Work instructions: Take the data from its first line. Print each line exactly until the line containing "## Overview" has been printed too.

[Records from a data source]
------------

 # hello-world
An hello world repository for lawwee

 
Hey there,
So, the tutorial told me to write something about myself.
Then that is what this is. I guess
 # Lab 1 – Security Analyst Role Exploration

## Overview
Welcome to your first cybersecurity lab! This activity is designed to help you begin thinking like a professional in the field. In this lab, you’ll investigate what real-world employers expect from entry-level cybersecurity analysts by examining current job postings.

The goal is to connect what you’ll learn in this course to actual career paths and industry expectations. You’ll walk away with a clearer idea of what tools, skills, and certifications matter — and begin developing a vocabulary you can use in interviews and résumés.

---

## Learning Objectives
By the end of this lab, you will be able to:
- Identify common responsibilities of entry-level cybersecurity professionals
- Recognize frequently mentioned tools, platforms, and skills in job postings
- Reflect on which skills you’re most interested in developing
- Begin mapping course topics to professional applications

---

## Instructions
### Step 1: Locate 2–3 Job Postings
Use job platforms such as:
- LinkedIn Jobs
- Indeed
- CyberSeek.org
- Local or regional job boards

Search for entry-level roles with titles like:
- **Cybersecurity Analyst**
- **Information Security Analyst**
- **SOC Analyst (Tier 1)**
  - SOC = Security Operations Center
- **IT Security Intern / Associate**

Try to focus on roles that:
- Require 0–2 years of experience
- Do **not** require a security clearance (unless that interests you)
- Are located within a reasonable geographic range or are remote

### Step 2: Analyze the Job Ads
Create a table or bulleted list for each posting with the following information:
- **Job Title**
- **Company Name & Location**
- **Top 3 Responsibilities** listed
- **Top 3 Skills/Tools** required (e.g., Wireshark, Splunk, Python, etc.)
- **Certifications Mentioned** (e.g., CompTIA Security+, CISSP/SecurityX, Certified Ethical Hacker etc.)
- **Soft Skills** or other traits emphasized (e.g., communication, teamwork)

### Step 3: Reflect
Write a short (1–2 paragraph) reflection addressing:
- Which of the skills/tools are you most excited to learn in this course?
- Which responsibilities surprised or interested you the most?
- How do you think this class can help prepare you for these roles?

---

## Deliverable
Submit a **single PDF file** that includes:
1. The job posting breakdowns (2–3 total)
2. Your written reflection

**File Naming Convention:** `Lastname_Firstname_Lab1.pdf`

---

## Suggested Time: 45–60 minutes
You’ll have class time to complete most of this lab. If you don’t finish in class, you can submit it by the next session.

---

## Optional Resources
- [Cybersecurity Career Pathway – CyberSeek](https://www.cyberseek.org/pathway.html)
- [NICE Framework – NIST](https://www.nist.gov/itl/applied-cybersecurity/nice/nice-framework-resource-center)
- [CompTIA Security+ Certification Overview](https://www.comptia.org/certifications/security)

------------

Finished exercise:
 # hello-world
An hello world repository for lawwee

 
Hey there,
So, the tutorial told me to write something about myself.
Then that is what this is. I guess
 # Lab 1 – Security Analyst Role Exploration

## Overview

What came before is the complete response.